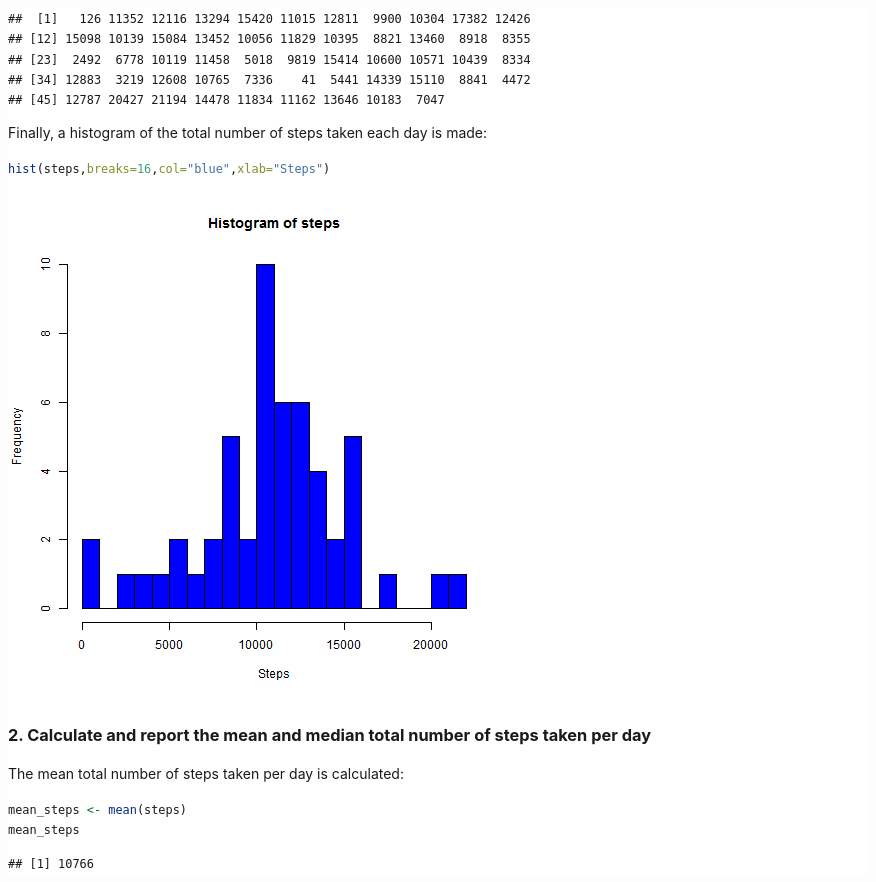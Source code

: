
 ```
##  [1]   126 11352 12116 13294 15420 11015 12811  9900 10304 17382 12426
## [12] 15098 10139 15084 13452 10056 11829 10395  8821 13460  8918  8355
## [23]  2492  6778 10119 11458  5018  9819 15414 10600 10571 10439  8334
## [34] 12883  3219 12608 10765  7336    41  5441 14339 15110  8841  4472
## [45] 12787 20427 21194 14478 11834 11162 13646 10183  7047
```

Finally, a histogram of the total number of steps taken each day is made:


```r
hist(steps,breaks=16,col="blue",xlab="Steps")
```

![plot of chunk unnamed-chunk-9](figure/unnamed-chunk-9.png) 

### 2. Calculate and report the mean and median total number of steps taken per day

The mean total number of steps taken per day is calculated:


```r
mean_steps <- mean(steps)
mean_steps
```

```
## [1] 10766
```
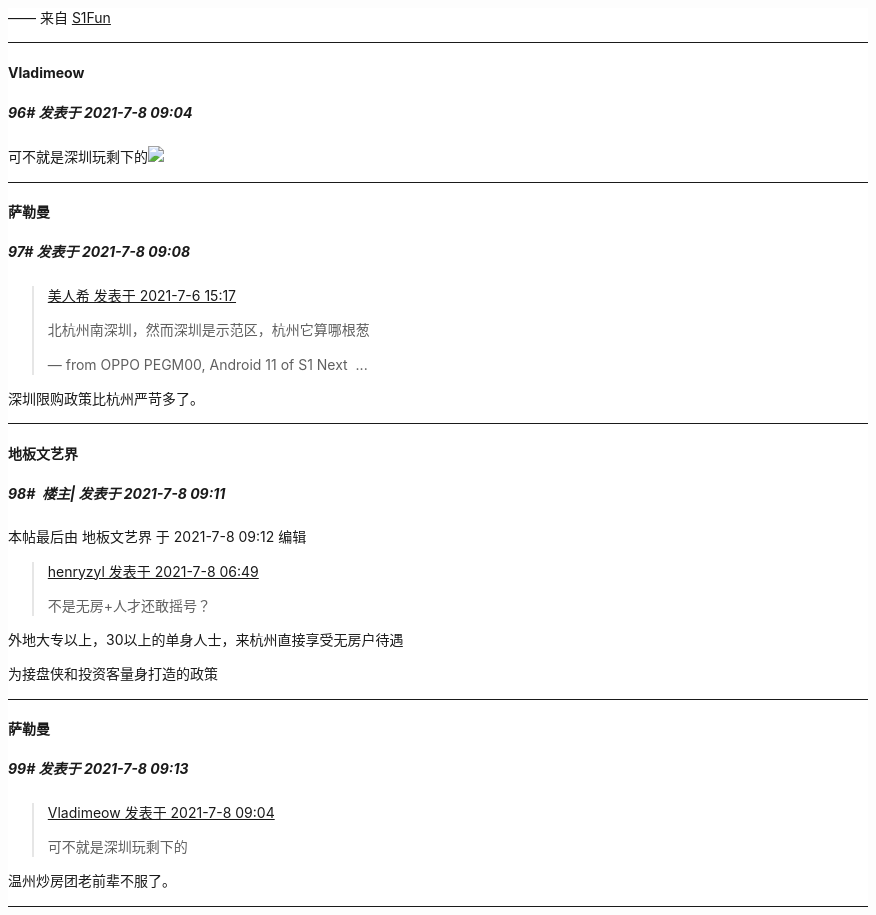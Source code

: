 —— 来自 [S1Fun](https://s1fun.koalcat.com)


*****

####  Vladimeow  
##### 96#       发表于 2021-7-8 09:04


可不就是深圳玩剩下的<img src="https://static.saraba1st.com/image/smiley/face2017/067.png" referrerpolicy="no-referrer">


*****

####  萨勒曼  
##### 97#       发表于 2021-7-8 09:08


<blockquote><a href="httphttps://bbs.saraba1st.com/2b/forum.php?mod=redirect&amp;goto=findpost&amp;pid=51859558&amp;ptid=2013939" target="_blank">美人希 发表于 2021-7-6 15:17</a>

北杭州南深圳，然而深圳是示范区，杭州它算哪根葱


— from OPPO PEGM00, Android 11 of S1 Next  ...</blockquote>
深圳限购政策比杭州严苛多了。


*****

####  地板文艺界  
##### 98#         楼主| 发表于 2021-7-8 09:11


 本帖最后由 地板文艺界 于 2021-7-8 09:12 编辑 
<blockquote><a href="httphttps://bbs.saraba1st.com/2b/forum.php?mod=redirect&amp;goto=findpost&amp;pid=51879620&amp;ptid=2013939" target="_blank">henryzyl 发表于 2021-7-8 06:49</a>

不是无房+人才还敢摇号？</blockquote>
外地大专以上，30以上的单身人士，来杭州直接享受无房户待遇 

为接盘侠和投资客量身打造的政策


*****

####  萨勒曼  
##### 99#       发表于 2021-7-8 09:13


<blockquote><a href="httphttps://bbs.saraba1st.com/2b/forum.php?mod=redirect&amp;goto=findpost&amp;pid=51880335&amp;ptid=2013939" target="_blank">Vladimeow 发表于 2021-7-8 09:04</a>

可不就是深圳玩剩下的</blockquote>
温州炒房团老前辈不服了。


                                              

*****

--------------------------------

> TASK INSTRUCTIONS: The response should hold only an exact retyping of the lines from the beginning of the data through the line containing "of chunk unnamed-chunk-9](figure/unnamed-chunk-9.png)", both ends kept, pictures omitted.

> TASK RESULT:
Source code

:
 ```
##  [1]   126 11352 12116 13294 15420 11015 12811  9900 10304 17382 12426
## [12] 15098 10139 15084 13452 10056 11829 10395  8821 13460  8918  8355
## [23]  2492  6778 10119 11458  5018  9819 15414 10600 10571 10439  8334
## [34] 12883  3219 12608 10765  7336    41  5441 14339 15110  8841  4472
## [45] 12787 20427 21194 14478 11834 11162 13646 10183  7047
```

Finally, a histogram of the total number of steps taken each day is made:


```r
hist(steps,breaks=16,col="blue",xlab="Steps")
```

![plot of chunk unnamed-chunk-9](figure/unnamed-chunk-9.png) 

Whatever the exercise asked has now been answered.